Activity Data Collection Projects
Collection and Analysis of Agricultural Equipment Activity Data
Agriculture is one of the key industries in California that employs a large fraction of the workforce and contributes significantly to the state economy. Off-road diesel engines are widely used in agricultural goods production and supply operations: from planting to harvesting and processing. Off-road diesel engines are also important contributors to poor air quality in non-attainment areas for particulate matter (PM) and ozone (O3). In particular, the San Joaquin Valley (SJV), which is one of only two areas in the country classified as experiencing extreme O3 nonattainment, contains over 50 percent of the state’s agricultural equipment. In 2012, approximately 14 percent of nitrogen oxide (NOX) emissions in the SJV originated from farm equipment. To improve air quality and develop effective incentive strategies for the SJV, constructing an accurate agricultural emissions inventory with the latest activity data is critical. This project will collect Engine Control Unit (ECU) data related to engine and aftertreatment performance for up to 240 agriculture tractors with dataloggers. The results will be analyzed to better understand the activity patterns of these tractors, which will in turn be used in the development of more accurate future emission inventories and more representative engine certification standards.
More information on project 19RD002 is available in the Research Contract Catalogue (in preparation).
Activity Data of Off-Road Engines in Construction
Construction equipment is one of the most significant sources of NOX emissions in the heavy-duty off-road sector. Understanding the contribution of off-road diesel engines to the emissions inventory is critical to developing effective regulations for the off-road sector, and in evaluating what emissions control strategies are needed. It is important to understand the activity patterns for off-road equipment that can be used to accurately portray their in-use operation. However, the available data for off-road equipment is still considerably more limited compared to on-road mobile sources.
This study will evaluate the operational patterns of 54 pieces of off-road construction equipment, representing nine different equipment types, during typical operation in California. Equipment types were selected based on prevalence in CARB's OFFROAD model. The current study will expand on previous University of California Riverside and CARB studies by focusing on the activity data collection that will cover a comprehensive array of equipment types and engine power ratings for construction equipment.

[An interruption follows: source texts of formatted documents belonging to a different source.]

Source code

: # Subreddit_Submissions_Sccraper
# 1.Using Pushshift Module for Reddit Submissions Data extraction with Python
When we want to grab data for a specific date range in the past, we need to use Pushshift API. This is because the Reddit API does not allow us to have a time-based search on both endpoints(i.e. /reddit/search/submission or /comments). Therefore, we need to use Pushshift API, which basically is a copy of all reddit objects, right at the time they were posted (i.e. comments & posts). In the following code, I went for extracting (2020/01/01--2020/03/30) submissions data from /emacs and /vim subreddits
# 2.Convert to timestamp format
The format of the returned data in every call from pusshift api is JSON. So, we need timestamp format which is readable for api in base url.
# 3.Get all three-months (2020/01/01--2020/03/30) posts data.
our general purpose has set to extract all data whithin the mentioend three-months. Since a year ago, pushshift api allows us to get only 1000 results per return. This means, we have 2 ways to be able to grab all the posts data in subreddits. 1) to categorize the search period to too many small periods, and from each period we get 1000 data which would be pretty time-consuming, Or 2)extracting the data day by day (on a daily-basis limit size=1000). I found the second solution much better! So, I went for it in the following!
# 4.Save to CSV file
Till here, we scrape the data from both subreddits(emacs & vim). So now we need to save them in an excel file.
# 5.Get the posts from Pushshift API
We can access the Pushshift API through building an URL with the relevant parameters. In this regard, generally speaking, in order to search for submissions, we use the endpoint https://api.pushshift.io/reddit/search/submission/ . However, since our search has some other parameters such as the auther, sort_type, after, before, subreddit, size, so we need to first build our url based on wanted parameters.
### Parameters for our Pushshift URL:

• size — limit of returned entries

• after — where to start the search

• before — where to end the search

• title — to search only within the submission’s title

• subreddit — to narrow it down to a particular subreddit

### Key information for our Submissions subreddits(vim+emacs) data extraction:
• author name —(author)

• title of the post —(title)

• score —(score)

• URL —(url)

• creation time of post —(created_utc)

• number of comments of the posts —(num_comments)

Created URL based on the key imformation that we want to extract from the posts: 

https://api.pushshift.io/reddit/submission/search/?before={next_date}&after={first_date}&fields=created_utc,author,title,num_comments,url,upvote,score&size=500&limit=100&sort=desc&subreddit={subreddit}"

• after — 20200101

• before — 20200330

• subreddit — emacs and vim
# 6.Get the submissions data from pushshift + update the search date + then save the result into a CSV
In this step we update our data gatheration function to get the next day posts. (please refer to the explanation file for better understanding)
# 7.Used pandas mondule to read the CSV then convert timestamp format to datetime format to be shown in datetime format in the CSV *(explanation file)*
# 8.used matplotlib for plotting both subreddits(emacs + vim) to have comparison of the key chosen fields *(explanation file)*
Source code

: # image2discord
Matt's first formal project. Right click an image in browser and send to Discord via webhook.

Preliminary results indicate that daily operational time varies from about 3 to 7 hours, depending on equipment type. More information on CARB Contract 17RD013 is available in the Research Contract Catalogue (LINK).
Emissions Characterization and Technology Innovation Projects
Next Tier Off-Road Diesel Aftertreatment Technology Fabrication and Optimization
Under current regulations, off-road diesel engines are expected to contribute 95 tons per day (tpd) oxides of nitrogen, or NOX, and 3.1 tpd of PM to the California emissions inventory in 2030, making off-road diesel the single largest source of mobile emissions in California. It is imperative, therefore, that action be taken to mitigate the adverse impacts of off-road diesel emissions by adopting more stringent NOX and PM emission standards in the near term.
The objective of this project is to design, procure, age, and optimize advanced NOX and PM aftertreatment technologies for incorporation on a new Tier 4 off-road diesel engine; with the goal of reducing NOX emissions by 90 percent and PM emissions by 75 percent below Tier 4 final standards. The project will explore methods to help reduce any associated fuel economy penalties, providing CARB with an optimized low-NOX and low-PM configuration to support future Tier 5 standards.
More information on CARB contract 19RD025 is available in the Research Contract Catalogue (in preparation).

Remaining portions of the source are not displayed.